Pete, I posted your request to LuftArchiv.de - Das Archiv der Deutschen Luftwaffe , see LBB « Luftwaffe Bullet Board » Forum zur deutschen Luftfahrtgeschichte
You´re a member of this German forum so you can watch the progress there...


----------



## jupiter (Jan 8, 2009)

Stuttgart im Luftkrieg 1939 - 1945 (Gebundene Ausgabe) 
von Heinz Bardua (Autor) 
Thats the book title and author as its listed in Amazon, maybe its availble in a libarary.
Thanks again


----------



## seesul (Jan 8, 2009)

Pete,

I just got a first answer on the German forum. He won´t scan the page but will send me a copy of the page 130 by mail. I just sent him my address so as soon as I get it I´ll let you know. Usually it takes 3 days to get the post here from Germany so next week you should get it...8)


----------



## jupiter (Jan 8, 2009)

you are a legend


----------



## seesul (Jan 8, 2009)

Tell it to my wife


----------



## DerAdlerIstGelandet (Jan 8, 2009)

I also know of two airfields in the Stuttgart area. One in Boeblingen and one in Echterdingen.


----------



## seesul (Jan 8, 2009)

kris, there´s a small town Herrenberg close to Böblingen. One guy from a small village that is very close to my born town emigrated to Germany in 80´s and opened a restaurant 'Prague' in Herrenberg. I was there in 1995. My sister´s ex husband used to work there.
Do you know Herrenberg?


----------



## DerAdlerIstGelandet (Jan 9, 2009)

seesul said:


> kris, there´s a small town Herrenberg close to Böblingen. One guy from a small village that is very close to my born town emigrated to Germany in 80´s and opened a restaurant 'Prague' in Herrenberg. I was there in 1995. My sister´s ex husband used to work there.
> Do you know Herrenberg?



Yes I have family that lives right outside of Herrenberg in another small town that pretty much borders Herrenberg.


----------



## seesul (Jan 9, 2009)

DerAdlerIstGelandet said:


> Yes I have family that lives right outside of Herrenberg in another small town that pretty much borders Herrenberg.



The world is small...then check the restaurant Prag there one day. Mr. Ptacek is the owner if I´m not wrong...


----------



## DerAdlerIstGelandet (Jan 9, 2009)

seesul said:


> The world is small...then check the restaurant Prag there one day.
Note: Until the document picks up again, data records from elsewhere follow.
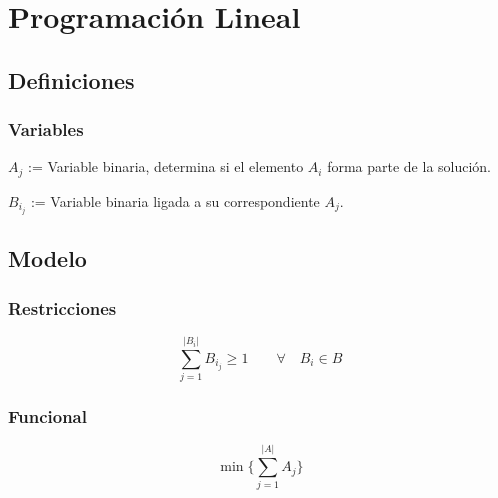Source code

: \section{Programaci\'on Lineal}

\subsection{Definiciones}

\subsubsection{Variables}

\begin{center}
    $A_j$ := Variable binaria, determina si el elemento $A_i$ forma parte de la
    soluci\'on.

    $B_{i_j}$ := Variable binaria ligada a su correspondiente $A_j$.
\end{center}

\subsection{Modelo}

\subsubsection{Restricciones}

\begin{equation}
    \sum_{j=1}^{|B_i|} B_{i_j} \ge 1 \qquad \forall \quad B_i \in B
\end{equation}

\subsubsection{Funcional}

\begin{equation}
    \min \{ \sum_{j=1}^{|A|} A_j \}
\end{equation}

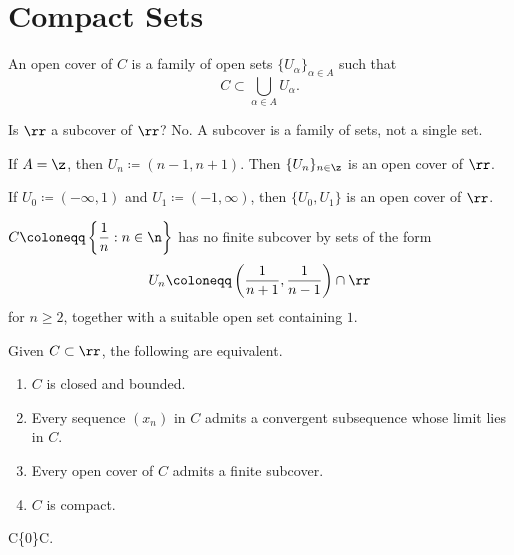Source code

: 
\section{Compact Sets}


\begin{definition}
    An open cover of $C$ is a family of open sets $\{U_\alpha\}_{\alpha\in A}$ such that
    \[
        C\subset \bigcup_{\alpha\in A} U_\alpha.
    \]
\end{definition}

\begin{example}
    Is $\rr$ a subcover of $\rr$? No.
    A subcover is a family of sets, not a single set.
\end{example}

\begin{example}
    If $A = \z$, then $U_n \coloneqq (n-1, n+1)$.
    Then $\{U_n\}_{n\in\z}$ is an open cover of $\rr$.
\end{example}

\begin{example}
    If $U_0 \coloneqq (-\infty, 1)$ and $U_1 \coloneqq (-1,\infty)$, then $\{U_0,U_1\}$ is an open cover of $\rr$.
\end{example}

\begin{example}
    $C\coloneqq\left\{\dfrac{1}{n} : n\in\n\right\}$ has no finite subcover by sets of the form
    \[
        U_n \coloneqq \left(\dfrac{1}{n+1}, \dfrac{1}{n-1}\right)\cap \rr
    \]
    for $n\geq 2$, together with a suitable open set containing $1$.
\end{example}

\begin{theorem}
    Given $C\subset\rr$, the following are equivalent.
    \begin{enumerate}
        \item $C$ is closed and bounded.
        \item Every sequence $(x_n)$ in $C$ admits a convergent subsequence whose limit lies in $C$.
        \item Every open cover of $C$ admits a finite subcover.
        \item $C$ is compact.
    \end{enumerate}
\end{theorem}

\begin{example}
    C\uptick \coloneqq \{0\}\cup C.
\end{example}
Mr. Ptacek is the owner if I´m not wrong...



Tell him he should be expecting me!


----------



## seesul (Jan 19, 2009)

DerAdlerIstGelandet said:


> Tell him he should be expecting me!



I´m not in touch with him. My friend (girl) chated with Mr. Ptacek´s son some 10 years ago...Man, we´re getting older...


----------



## seesul (Jan 19, 2009)

Pete, the translation of the page 130 from the book, here ya go:

...we were shot down by a night fighter along with another planes. My complete crew bailed out and I landed in a small village very close to Stuttgart and I belive it was Esslingen (it was probably suburb of Esslingen). I was captured by one local man and I got a feeling that he was a member of Nazi party. He brought a local police and I was escorted to a local prison where I was protected against the local people who-probably understandably- wanted to take the right in their own hands to give me a lesson as a revenge for the damage and lost lives during the raid on Stuttgart...
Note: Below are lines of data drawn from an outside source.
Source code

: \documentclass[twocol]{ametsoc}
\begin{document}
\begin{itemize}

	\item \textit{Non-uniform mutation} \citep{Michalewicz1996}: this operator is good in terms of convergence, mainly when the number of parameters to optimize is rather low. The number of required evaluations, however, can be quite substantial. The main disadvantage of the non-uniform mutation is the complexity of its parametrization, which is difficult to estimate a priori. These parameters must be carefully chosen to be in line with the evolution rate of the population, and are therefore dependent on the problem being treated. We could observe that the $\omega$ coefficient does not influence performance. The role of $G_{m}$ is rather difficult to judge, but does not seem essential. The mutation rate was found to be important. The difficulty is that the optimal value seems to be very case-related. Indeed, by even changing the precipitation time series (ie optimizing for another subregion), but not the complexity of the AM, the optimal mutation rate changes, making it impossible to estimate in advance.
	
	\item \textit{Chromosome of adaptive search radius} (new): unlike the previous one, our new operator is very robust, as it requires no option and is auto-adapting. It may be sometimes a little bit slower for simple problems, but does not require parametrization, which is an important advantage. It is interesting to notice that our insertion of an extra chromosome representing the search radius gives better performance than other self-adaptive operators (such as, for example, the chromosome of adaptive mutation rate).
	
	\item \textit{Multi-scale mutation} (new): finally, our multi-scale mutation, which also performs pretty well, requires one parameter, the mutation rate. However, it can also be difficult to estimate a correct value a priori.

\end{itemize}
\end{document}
Pete, I´ll try to find out who´s experience it is...
If you wanna get a copy of this page in German, send me your e-mal address by PM...


----------



## jupiter (Jan 19, 2009)

Thanks again
It could be my Grandfather as he stated " my complete crew". he was the pilot and therefore the captain.As i stated to you in my email i have asked Theo for pages 131-134 as you suggested
Pete


----------



## jupiter (Jan 19, 2009)

Ive got the Geman translation in the scan i sent you
Thanks again


----------



## seesul (Jan 19, 2009)

my pleasure...


----------